Not all online consumers participated equally. The top 25 per cent of
"online consumers," who spent an average of $5,000 during 2007, were
responsible for 46 per cent of orders and 78 per cent of the total dollar value.

Internet shoppers were also more likely to pay directly online.
About 82 per cent paid directly online for some or all of their purchases, up
from 75 per cent in 2005.

Even so, 77 per cent of these online consumers expressed concern about online credit card use.

Albertans heaviest online shoppers

Among those Canadians aged 16 and over who used the Internet
in 2007, 44 per cent made an online order. This proportion is lowered slightly
by including those aged 16 and 17 in the 2007 survey. Regionally,
Internet users from Alberta were the heaviest online shoppers in 2007,
with one-half placing an online order.

While the vast majority (97 per cent) of teenagers aged 16 and 17 used
the Internet, only 25 per cent used it to make an online order.

Demographically, Internet users aged 25 to 34 were the heaviest
online consumers, with more than one-half (51 per cent) ordering
online.

More paying directly online

The most common types of online orders were travel services, books
and magazines, other entertainment products such as concert tickets,
and clothing, jewellery and accessories.

About 82 per cent of online consumers paid directly over the Internet, using
a credit or debit card, for some or all of their purchases in 2007, an
increase from 75 per cent in 2005.

Internet supports retail

For many Canadians, the Internet has become a supplement to traditional retail shopping more than a substitute.

In 2007, 43 per cent of Canadians logged on to do research on products, or
to "window shop." Of these window shoppers, a majority (64 per cent) reported
that they had subsequently made a purchase directly from a store.

The most popular items for browsing were consumer electronics, such
as cameras and VCRs; housewares, such as large appliances and
furniture; and clothing, jewellery and accessories.

Security concerns persist

In 2007, one-half (50 per cent) of all Canadians, whether or nor they went
online, reported that they were very concerned about online credit card
use.

This level of concern dropped to 34 per cent among those who had actually
made an order (with or without online payment), and it was even lower
(30 per cent) among the minority who were the "top online consumers."
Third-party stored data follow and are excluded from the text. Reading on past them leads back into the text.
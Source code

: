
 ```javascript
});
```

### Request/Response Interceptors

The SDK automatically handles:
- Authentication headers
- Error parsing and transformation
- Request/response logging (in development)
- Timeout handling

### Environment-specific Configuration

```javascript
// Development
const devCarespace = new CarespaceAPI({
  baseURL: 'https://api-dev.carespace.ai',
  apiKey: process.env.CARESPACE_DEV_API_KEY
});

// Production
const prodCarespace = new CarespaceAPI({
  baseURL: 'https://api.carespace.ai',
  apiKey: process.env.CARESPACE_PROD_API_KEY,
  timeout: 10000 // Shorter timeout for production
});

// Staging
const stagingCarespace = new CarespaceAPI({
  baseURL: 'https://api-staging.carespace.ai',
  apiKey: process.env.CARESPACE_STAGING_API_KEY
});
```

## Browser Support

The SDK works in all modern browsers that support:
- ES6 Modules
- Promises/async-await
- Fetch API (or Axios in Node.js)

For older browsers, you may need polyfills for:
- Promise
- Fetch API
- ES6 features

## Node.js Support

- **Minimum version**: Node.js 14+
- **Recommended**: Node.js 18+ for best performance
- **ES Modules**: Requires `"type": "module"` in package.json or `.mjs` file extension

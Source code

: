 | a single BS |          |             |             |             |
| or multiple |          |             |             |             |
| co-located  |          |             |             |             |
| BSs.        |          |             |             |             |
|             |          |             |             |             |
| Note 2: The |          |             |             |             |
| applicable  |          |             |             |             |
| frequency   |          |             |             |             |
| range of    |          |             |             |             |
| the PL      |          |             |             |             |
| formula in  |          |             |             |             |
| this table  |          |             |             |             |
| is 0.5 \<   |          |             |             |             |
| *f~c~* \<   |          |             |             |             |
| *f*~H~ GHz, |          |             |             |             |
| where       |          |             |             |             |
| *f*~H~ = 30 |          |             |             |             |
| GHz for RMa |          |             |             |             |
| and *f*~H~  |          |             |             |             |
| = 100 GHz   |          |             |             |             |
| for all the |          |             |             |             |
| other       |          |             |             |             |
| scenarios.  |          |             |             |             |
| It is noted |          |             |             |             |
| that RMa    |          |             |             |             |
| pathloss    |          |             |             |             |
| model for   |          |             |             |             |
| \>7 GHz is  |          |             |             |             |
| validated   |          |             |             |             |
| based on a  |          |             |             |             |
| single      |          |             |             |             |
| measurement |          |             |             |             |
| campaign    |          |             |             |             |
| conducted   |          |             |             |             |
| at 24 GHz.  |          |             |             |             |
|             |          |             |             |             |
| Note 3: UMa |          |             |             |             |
These levels were higher in 2005 for all three groups. Survey
results showed that Canadians were less likely to be very concerned
about security if they had used the Internet longer and for more
activities.

Canadians were more experienced users in 2007, with 54% reporting
five or more years of Internet use, up from 45% in 2005. Among the "top
online consumers," 91% had used the Internet for five or more years
in 2007.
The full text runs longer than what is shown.